╔══

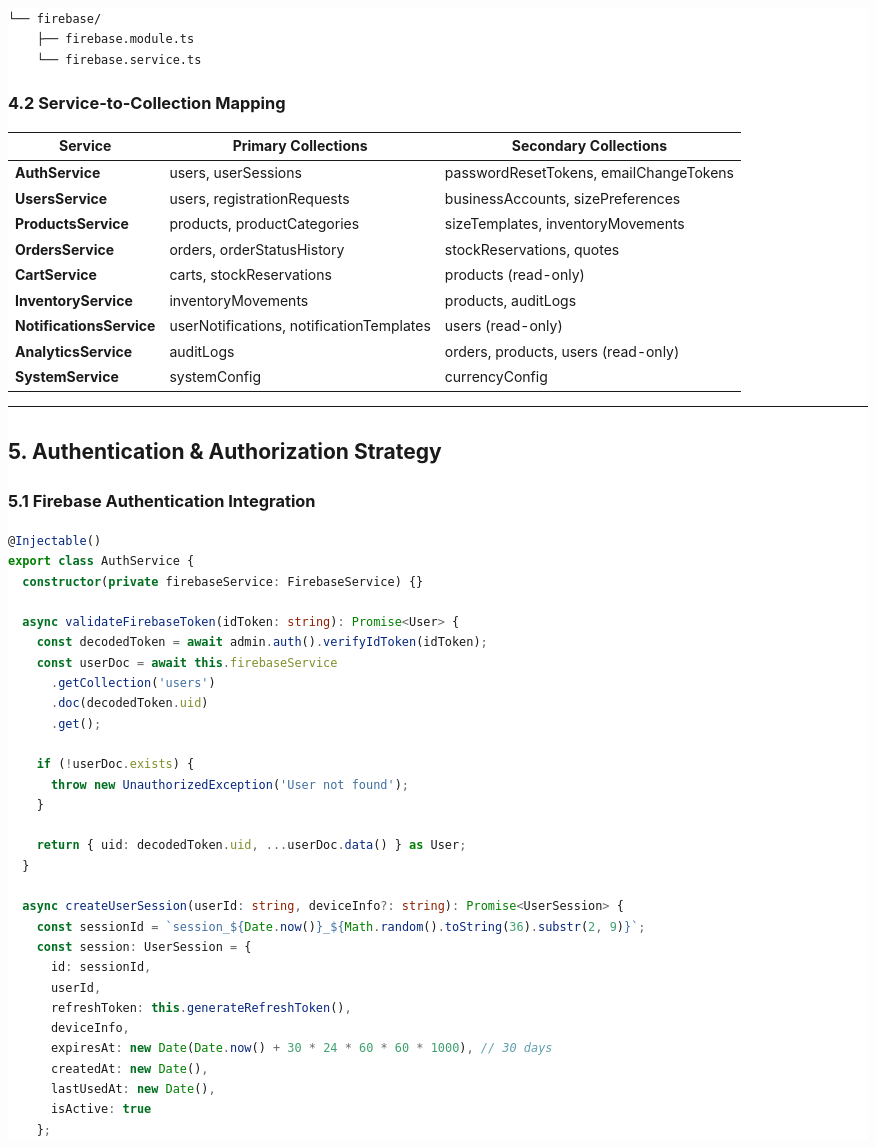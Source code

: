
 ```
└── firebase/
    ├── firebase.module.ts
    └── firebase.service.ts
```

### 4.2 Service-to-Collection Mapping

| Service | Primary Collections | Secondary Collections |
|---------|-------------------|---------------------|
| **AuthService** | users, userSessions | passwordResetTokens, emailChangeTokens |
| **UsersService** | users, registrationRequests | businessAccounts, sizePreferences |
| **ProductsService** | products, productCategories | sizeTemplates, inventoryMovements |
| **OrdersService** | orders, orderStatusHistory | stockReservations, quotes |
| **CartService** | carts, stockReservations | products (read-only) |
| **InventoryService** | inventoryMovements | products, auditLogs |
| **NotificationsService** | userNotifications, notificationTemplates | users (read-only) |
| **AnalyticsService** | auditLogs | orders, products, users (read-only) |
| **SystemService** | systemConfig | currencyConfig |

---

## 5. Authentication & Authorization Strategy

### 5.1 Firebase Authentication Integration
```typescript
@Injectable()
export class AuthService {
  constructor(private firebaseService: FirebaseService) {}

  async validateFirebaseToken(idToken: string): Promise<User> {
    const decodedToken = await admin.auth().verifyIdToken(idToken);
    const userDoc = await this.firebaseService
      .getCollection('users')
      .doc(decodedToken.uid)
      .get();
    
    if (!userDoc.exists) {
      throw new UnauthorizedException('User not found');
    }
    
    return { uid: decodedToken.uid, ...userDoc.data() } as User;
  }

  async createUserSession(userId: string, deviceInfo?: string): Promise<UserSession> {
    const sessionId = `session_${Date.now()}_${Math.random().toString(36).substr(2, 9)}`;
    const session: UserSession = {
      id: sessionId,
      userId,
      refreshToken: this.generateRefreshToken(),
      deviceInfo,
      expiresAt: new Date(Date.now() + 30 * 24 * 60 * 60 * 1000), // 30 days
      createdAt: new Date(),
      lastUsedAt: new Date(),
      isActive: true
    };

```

╚══

▶ [What you are asked to do] Transcribe the listing verbatim, pictures excluded.

▶ [Response for this exercise]
Source code

:
 ```
└── firebase/
    ├── firebase.module.ts
    └── firebase.service.ts
```

### 4.2 Service-to-Collection Mapping

| Service | Primary Collections | Secondary Collections |
|---------|-------------------|---------------------|
| **AuthService** | users, userSessions | passwordResetTokens, emailChangeTokens |
| **UsersService** | users, registrationRequests | businessAccounts, sizePreferences |
| **ProductsService** | products, productCategories | sizeTemplates, inventoryMovements |
| **OrdersService** | orders, orderStatusHistory | stockReservations, quotes |
| **CartService** | carts, stockReservations | products (read-only) |
| **InventoryService** | inventoryMovements | products, auditLogs |
| **NotificationsService** | userNotifications, notificationTemplates | users (read-only) |
| **AnalyticsService** | auditLogs | orders, products, users (read-only) |
| **SystemService** | systemConfig | currencyConfig |

---

## 5. Authentication & Authorization Strategy

### 5.1 Firebase Authentication Integration
```typescript
@Injectable()
export class AuthService {
  constructor(private firebaseService: FirebaseService) {}

  async validateFirebaseToken(idToken: string): Promise<User> {
    const decodedToken = await admin.auth().verifyIdToken(idToken);
    const userDoc = await this.firebaseService
      .getCollection('users')
      .doc(decodedToken.uid)
      .get();
    
    if (!userDoc.exists) {
      throw new UnauthorizedException('User not found');
    }
    
    return { uid: decodedToken.uid, ...userDoc.data() } as User;
  }

  async createUserSession(userId: string, deviceInfo?: string): Promise<UserSession> {
    const sessionId = `session_${Date.now()}_${Math.random().toString(36).substr(2, 9)}`;
    const session: UserSession = {
      id: sessionId,
      userId,
      refreshToken: this.generateRefreshToken(),
      deviceInfo,
      expiresAt: new Date(Date.now() + 30 * 24 * 60 * 60 * 1000), // 30 days
      createdAt: new Date(),
      lastUsedAt: new Date(),
      isActive: true
    };

```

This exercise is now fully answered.